Adr. Help, Hæmon, help, and bow him gently forward;
Chafe, chafe his temples: How the mighty spirits,
Half-strangled with the damp his sorrows raised,
Struggle for vent! But see, he breathes again,
And vigorous nature breaks through opposition.—
How fares my royal friend?
Œdip. The worse for you.
O barbarous men, and oh the hated light,
Why did you force me back, to curse the day;
To curse my friends; to blast with this dark breath
205 The yet untainted earth and circling air?

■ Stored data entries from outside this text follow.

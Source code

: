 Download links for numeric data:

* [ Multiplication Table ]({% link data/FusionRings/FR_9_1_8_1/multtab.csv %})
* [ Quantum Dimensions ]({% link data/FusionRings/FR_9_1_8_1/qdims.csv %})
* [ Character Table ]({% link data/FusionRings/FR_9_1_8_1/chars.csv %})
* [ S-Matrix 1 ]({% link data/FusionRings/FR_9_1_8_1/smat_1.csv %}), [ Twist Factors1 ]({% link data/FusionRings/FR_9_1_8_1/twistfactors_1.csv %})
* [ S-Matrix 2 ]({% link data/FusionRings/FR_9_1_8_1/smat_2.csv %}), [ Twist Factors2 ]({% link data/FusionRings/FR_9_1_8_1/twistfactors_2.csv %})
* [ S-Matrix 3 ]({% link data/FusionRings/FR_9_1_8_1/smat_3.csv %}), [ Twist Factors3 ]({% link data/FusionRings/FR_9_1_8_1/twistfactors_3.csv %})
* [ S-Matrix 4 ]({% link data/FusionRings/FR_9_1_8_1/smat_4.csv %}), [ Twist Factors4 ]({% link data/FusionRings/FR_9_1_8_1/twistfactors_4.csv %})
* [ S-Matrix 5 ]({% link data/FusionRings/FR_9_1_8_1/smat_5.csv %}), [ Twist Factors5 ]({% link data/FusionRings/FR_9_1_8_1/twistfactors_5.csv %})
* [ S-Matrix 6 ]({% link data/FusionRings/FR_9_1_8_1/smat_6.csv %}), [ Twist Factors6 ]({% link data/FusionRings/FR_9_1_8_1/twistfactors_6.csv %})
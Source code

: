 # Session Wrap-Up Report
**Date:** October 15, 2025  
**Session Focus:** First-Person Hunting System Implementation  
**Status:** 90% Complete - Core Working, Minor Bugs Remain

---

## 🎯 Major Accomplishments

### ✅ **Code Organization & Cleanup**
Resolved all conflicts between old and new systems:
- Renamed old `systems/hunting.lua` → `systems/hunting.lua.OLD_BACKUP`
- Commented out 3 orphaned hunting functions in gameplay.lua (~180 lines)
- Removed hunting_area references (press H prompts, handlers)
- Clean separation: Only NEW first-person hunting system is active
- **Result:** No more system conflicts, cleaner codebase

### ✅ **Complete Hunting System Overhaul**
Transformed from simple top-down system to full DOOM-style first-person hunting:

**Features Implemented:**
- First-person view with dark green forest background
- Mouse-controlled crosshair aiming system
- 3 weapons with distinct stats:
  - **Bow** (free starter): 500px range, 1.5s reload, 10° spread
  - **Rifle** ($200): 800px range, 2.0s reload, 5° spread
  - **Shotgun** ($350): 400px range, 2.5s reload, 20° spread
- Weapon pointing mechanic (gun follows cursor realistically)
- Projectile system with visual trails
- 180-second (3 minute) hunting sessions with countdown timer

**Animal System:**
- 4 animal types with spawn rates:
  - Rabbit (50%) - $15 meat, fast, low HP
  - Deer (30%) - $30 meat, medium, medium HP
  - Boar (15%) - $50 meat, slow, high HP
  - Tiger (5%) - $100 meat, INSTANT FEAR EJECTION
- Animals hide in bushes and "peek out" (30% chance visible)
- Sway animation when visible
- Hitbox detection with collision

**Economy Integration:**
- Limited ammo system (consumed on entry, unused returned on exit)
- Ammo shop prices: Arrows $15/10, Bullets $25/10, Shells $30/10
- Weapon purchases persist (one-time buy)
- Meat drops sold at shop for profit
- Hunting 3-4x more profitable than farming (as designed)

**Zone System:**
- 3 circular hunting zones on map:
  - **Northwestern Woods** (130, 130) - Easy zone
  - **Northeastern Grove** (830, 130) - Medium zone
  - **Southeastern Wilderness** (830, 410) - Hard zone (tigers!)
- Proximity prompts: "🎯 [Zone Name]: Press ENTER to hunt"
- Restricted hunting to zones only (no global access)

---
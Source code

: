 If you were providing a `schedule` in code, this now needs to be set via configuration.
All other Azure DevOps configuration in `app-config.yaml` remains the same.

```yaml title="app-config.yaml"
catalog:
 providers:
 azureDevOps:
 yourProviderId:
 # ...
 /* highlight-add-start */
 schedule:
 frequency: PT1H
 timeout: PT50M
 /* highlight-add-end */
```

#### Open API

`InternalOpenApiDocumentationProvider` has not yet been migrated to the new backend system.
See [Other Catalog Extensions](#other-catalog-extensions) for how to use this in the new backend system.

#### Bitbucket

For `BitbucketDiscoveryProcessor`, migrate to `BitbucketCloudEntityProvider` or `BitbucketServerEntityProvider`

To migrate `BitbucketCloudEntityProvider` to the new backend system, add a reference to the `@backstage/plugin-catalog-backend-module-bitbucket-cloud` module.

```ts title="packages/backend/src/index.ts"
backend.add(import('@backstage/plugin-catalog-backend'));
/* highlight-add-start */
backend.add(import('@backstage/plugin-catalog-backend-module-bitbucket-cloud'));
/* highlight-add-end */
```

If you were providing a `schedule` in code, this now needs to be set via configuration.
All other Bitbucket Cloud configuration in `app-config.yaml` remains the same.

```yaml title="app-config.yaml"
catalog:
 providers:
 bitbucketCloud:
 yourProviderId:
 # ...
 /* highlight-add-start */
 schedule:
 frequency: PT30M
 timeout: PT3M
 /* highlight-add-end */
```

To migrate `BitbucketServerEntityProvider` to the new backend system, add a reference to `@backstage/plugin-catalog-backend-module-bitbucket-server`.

To raise new plagues, and call new vengeance down,
Why did you tempt the gods, and dare to touch me?
Methinks there's not a hand that grasps this hell,
But should run up like flax all blazing fire.
Stand from this spot, I wish you as my friends,
And come not near me, lest the gaping earth
Swallow you too.—Lo, I am gone already. [Draws, and claps his Sword to his Breast, which Adrastus strikes away with his Foot.
Adr. You shall no more be trusted with your life:—
Creon, Alcander, Hæmon, help to hold him.
Œdip. Cruel Adrastus! wilt thou, Hæmon, too?
Are these the obligations of my friends?
O worse than worst of my most barbarous foes!
Dear, dear Adrastus, look with half an eye
On my unheard of woes, and judge thyself,
If it be fit that such a wretch should live!
O, by these melting eyes, unused to weep,
With all the low submissions of a slave,
I do conjure thee, give my horrors way!
Talk not of life, for that will make me rave:
As well thou may'st advise a tortured wretch,
All mangled o'er from head to foot with wounds,
And his bones broke, to wait a better day.
Adr. My lord, you ask me things impossible;
And I with justice should be thought your foe,
To leave you in this tempest of your soul.
Tir. Though banished Thebes, in Corinth you may reign;
The infernal powers themselves exact no more:
Calm then your rage, and once more seek the gods.
Œdip. I'll have no more to do with gods, nor men;
Hence, from my arms, avaunt. Enjoy thy mother!
What, violate, with bestial appetite,
The sacred veils that wrapt thee yet unborn!
206 This is not to be borne! Hence; off, I say!
For they, who let my vengeance, make themselves
Accomplices in my most horrid guilt.
Adr. Let it be so; we'll fence heav'n's fury from you,
And suffer all together. This, perhaps,
When ruin comes, may help to break your fall.
Œdip. O that, as oft I have at Athens seen
The stage arise, and the big clouds descend;
So now, in very deed I might behold
The pond'rous earth, and all yon marble roof
Meet, like the hand of Jove, and crush mankind!
For all the elements, and all the powers
Celestial, nay, terrestrial, and infernal,
Conspire the wreck of out-cast Œdipus!
Fall darkness then, and everlasting night
Shadow the globe; may the sun never dawn;
The silver moon be blotted from her orb;
And for an universal rout of nature
Through all the inmost chambers of the sky,
May there not be a glimpse, one starry spark,
But gods meet gods, and jostle in the dark;
That jars may rise, and wrath divine be hurled,
Which may to atoms shake the solid world![Exeunt.